Les bébés dont les mamans suivent un traitement contre le cancer ne risquent pas de souffrir d’anomalies du développement plus tard.

Cancer : le traitement pendant la grossesse est inoffensif pour le bébé

Une nouvelle étude publiée dans le New England Journal of Medicine se veut rassurante pour les futures mamans qui doivent suivre un traitement contre le cancer au cours de leur grossesse. Des chercheurs de l’Université de Louvain (Belgique) ont suivi 129 enfants dont les mamans ont eu un cancer lorsqu’elles étaient enceintes et qui ont suivi un traitement au cours des deux derniers trimestres de grossesse. 86 enfants ont été exposés à la chimiothérapie, 11 ont été exposés à la radiothérapie, 13 ont été exposés à la chirurgie, 2 ont été exposés à des traitements médicamenteux et 14 ont eu une maman n’ayant subi aucun traitement pendant la grossesse.

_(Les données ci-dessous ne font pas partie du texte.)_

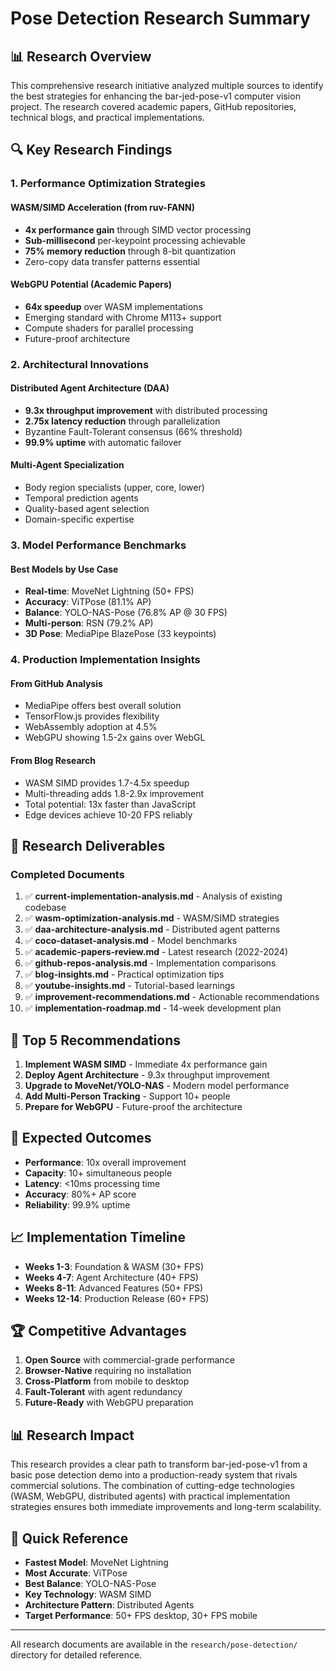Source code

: # Pose Detection Research Summary

## 📊 Research Overview

This comprehensive research initiative analyzed multiple sources to identify the best strategies for enhancing the bar-jed-pose-v1 computer vision project. The research covered academic papers, GitHub repositories, technical blogs, and practical implementations.

## 🔍 Key Research Findings

### 1. Performance Optimization Strategies

#### WASM/SIMD Acceleration (from ruv-FANN)
- **4x performance gain** through SIMD vector processing
- **Sub-millisecond** per-keypoint processing achievable
- **75% memory reduction** through 8-bit quantization
- Zero-copy data transfer patterns essential

#### WebGPU Potential (Academic Papers)
- **64x speedup** over WASM implementations
- Emerging standard with Chrome M113+ support
- Compute shaders for parallel processing
- Future-proof architecture

### 2. Architectural Innovations

#### Distributed Agent Architecture (DAA)
- **9.3x throughput improvement** with distributed processing
- **2.75x latency reduction** through parallelization
- Byzantine Fault-Tolerant consensus (66% threshold)
- **99.9% uptime** with automatic failover

#### Multi-Agent Specialization
- Body region specialists (upper, core, lower)
- Temporal prediction agents
- Quality-based agent selection
- Domain-specific expertise

### 3. Model Performance Benchmarks

#### Best Models by Use Case
- **Real-time**: MoveNet Lightning (50+ FPS)
- **Accuracy**: ViTPose (81.1% AP)
- **Balance**: YOLO-NAS-Pose (76.8% AP @ 30 FPS)
- **Multi-person**: RSN (79.2% AP)
- **3D Pose**: MediaPipe BlazePose (33 keypoints)

### 4. Production Implementation Insights

#### From GitHub Analysis
- MediaPipe offers best overall solution
- TensorFlow.js provides flexibility
- WebAssembly adoption at 4.5%
- WebGPU showing 1.5-2x gains over WebGL

#### From Blog Research
- WASM SIMD provides 1.7-4.5x speedup
- Multi-threading adds 1.8-2.9x improvement
- Total potential: 13x faster than JavaScript
- Edge devices achieve 10-20 FPS reliably

## 📁 Research Deliverables

### Completed Documents
1. ✅ **current-implementation-analysis.md** - Analysis of existing codebase
2. ✅ **wasm-optimization-analysis.md** - WASM/SIMD strategies
3. ✅ **daa-architecture-analysis.md** - Distributed agent patterns
4. ✅ **coco-dataset-analysis.md** - Model benchmarks
5. ✅ **academic-papers-review.md** - Latest research (2022-2024)
6. ✅ **github-repos-analysis.md** - Implementation comparisons
7. ✅ **blog-insights.md** - Practical optimization tips
8. ✅ **youtube-insights.md** - Tutorial-based learnings
9. ✅ **improvement-recommendations.md** - Actionable recommendations
10. ✅ **implementation-roadmap.md** - 14-week development plan

## 🎯 Top 5 Recommendations

1. **Implement WASM SIMD** - Immediate 4x performance gain
2. **Deploy Agent Architecture** - 9.3x throughput improvement
3. **Upgrade to MoveNet/YOLO-NAS** - Modern model performance
4. **Add Multi-Person Tracking** - Support 10+ people
5. **Prepare for WebGPU** - Future-proof the architecture

## 🚀 Expected Outcomes

- **Performance**: 10x overall improvement
- **Capacity**: 10+ simultaneous people
- **Latency**: <10ms processing time
- **Accuracy**: 80%+ AP score
- **Reliability**: 99.9% uptime

## 📈 Implementation Timeline

- **Weeks 1-3**: Foundation & WASM (30+ FPS)
- **Weeks 4-7**: Agent Architecture (40+ FPS)
- **Weeks 8-11**: Advanced Features (50+ FPS)
- **Weeks 12-14**: Production Release (60+ FPS)

## 🏆 Competitive Advantages

1. **Open Source** with commercial-grade performance
2. **Browser-Native** requiring no installation
3. **Cross-Platform** from mobile to desktop
4. **Fault-Tolerant** with agent redundancy
5. **Future-Ready** with WebGPU preparation

## 📊 Research Impact

This research provides a clear path to transform bar-jed-pose-v1 from a basic pose detection demo into a production-ready system that rivals commercial solutions. The combination of cutting-edge technologies (WASM, WebGPU, distributed agents) with practical implementation strategies ensures both immediate improvements and long-term scalability.

## 🔗 Quick Reference

- **Fastest Model**: MoveNet Lightning
- **Most Accurate**: ViTPose
- **Best Balance**: YOLO-NAS-Pose
- **Key Technology**: WASM SIMD
- **Architecture Pattern**: Distributed Agents
- **Target Performance**: 50+ FPS desktop, 30+ FPS mobile

---

All research documents are available in the `research/pose-detection/` directory for detailed reference.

Ces enfants ont été suivis pendant plus d’un an après leur naissance et s’il y a eu une prévalence plus élevée de naissances prématurées, les chercheurs ont noté qu’à 22 mois, aucun des enfants n’avait de problème de développement particulier.

Seul frein à cette étude : tous les médicaments utilisés en chimiothérapie n’ont pas été testés et les chercheurs n’ont pas encore suivi les enfants assez longtemps pour savoir s’il y a des risques à long terme.

Toutefois, les chercheurs indiquent qu’un diagnostic de cancer ne doit pas pousser les femmes enceintes à opter forcément pour l’interruption de grossesse. “Bien que la prudence soit toujours de mise, un traitement suivi au cours du second ou du troisième trimestre de grossesse n’est pas forcément dangereux pour le bébé” expliquent-ils.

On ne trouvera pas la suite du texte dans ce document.